Powder samples such as studied in this work have molecules in different orientations. Therefore, the level crossing event of each type will not occur in one particular field but will be distributed over a certain field range. Depending on the shape of this distribution, QTM features in hysteresis curves may appear as sharp or smeared. To analyse the distributions, we used j ₁₂ and α parameters determined from the fits to experimental magnetization curves and calculated level crossing positions for Dy₂S@C₈₂ molecules with 10⁵ different orientations of the magnetic field vector around them uniformly distributed on the Fibonacci sphere.^§ Fig. 1e and f show histograms of level crossing events of types A and B′ for C _s and C _3v isomers of Dy₂S@C₈₂ in the field range of 0–3.5 T.

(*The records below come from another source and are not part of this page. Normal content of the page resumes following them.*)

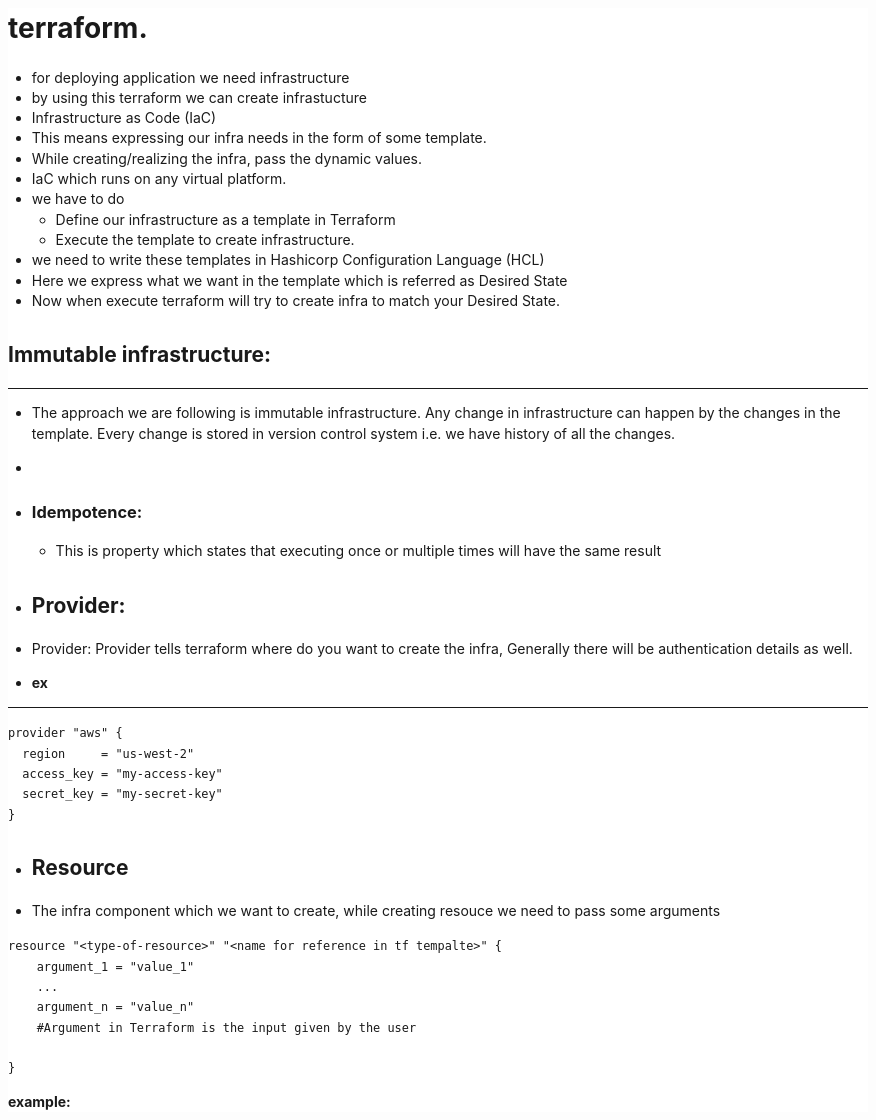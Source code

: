 # terraform.

* for deploying application we need infrastructure
* by using this terraform we can create infrastucture
* Infrastructure as Code (IaC)
* This means expressing our infra needs in the form of some template.
* While creating/realizing the infra, pass the dynamic values. 
* IaC which runs on any virtual platform.
* we have to do
  * Define our infrastructure as a template in Terraform   
  * Execute the template to create infrastructure.
* we need to write these templates in Hashicorp Configuration Language (HCL)
* Here we express what we want in the template which is referred as Desired State
* Now when execute terraform will try to create infra to match your Desired State.
## Immutable infrastructure:
------------------------------
*  The approach we are following is immutable infrastructure. Any change in infrastructure can happen by the changes in the template. Every change is stored in version control system i.e. we have history of all the changes.
* 
* ### Idempotence: 
  * This is property which states that executing once or multiple times will have the same result

* ## Provider: 
* Provider: Provider tells terraform where do you want to create the infra, Generally there will be   authentication details as well.

* **ex**
-------- 
```
provider "aws" {
  region     = "us-west-2"
  access_key = "my-access-key"
  secret_key = "my-secret-key"
}
```

* ## Resource 

* The infra component which we want to create, while creating resouce we need to pass some arguments
```
resource "<type-of-resource>" "<name for reference in tf tempalte>" {
    argument_1 = "value_1"
    ...
    argument_n = "value_n"
    #Argument in Terraform is the input given by the user

}
```
**example:**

For Dy₂S@C₈₂-C _s, 58.3% molecules have the crossing of type A between 0 and 7 T, and 42% of these crossings happen between 1.16 and 1.36 T. Likewise, 57.5% of Dy₂S@C₈₂-C _3v molecules undergo this type of crossing between 0 and 7 T, and 54% of those events fall into the narrow field range between 0.72 and 0.92 T. Thus, crossing events of type A have a very sharp distribution with the asymmetric peak near the smallest field, at which this event can take place. This threshold field (H _A) is simply proportional to the energy difference between AFM and FM states:

$${\mu }_0{H}_{\text{A}}\left[T\right]=\frac{\text{Δ}{E}_{\text{AFM}-\text{FM}}}{2{\mu }_{\text{Dy}}}=1.07\frac{\text{Δ}{E}_{\text{AFM}-\text{FM}}\left[{\text{cm}}^{-1}\right]}{{\mu }_{\text{Dy}}\left[{\mu }_{\text{B}}\right]},$$ (2)

where μ ₀ H _A is in Tesla, ΔE _AFM–FM in cm⁻¹, and μ _Dy = 10μ _B is magnetic moment of a Dy³⁺ ion in Dy₂S@C₈₂, and the numerical coefficient appears because of the unit conversion. The very high density of crossing events near this threshold field translates into sharp QTM_A features in the magnetic hysteresis curves (Fig. 1 and 2), which allows accurate estimation of ΔE _AFM–FM. Importantly, the determination of ΔE _AFM–FM from the QTM_A field for powder samples does not involve the angle between magnetic moments of Dy³⁺ ions α and is not affected by the powder averaging. Note that unlike the crossing of type B′ discussed below, the crossing of type A is an intrinsic SMM feature and can be observed in magnetization curves only when relaxation of magnetization near zero field is slow enough to enable a significant non-equilibrium fraction of molecules in the state |FM₊〉 in the negative field or in the state |FM₋〉 in the positive field.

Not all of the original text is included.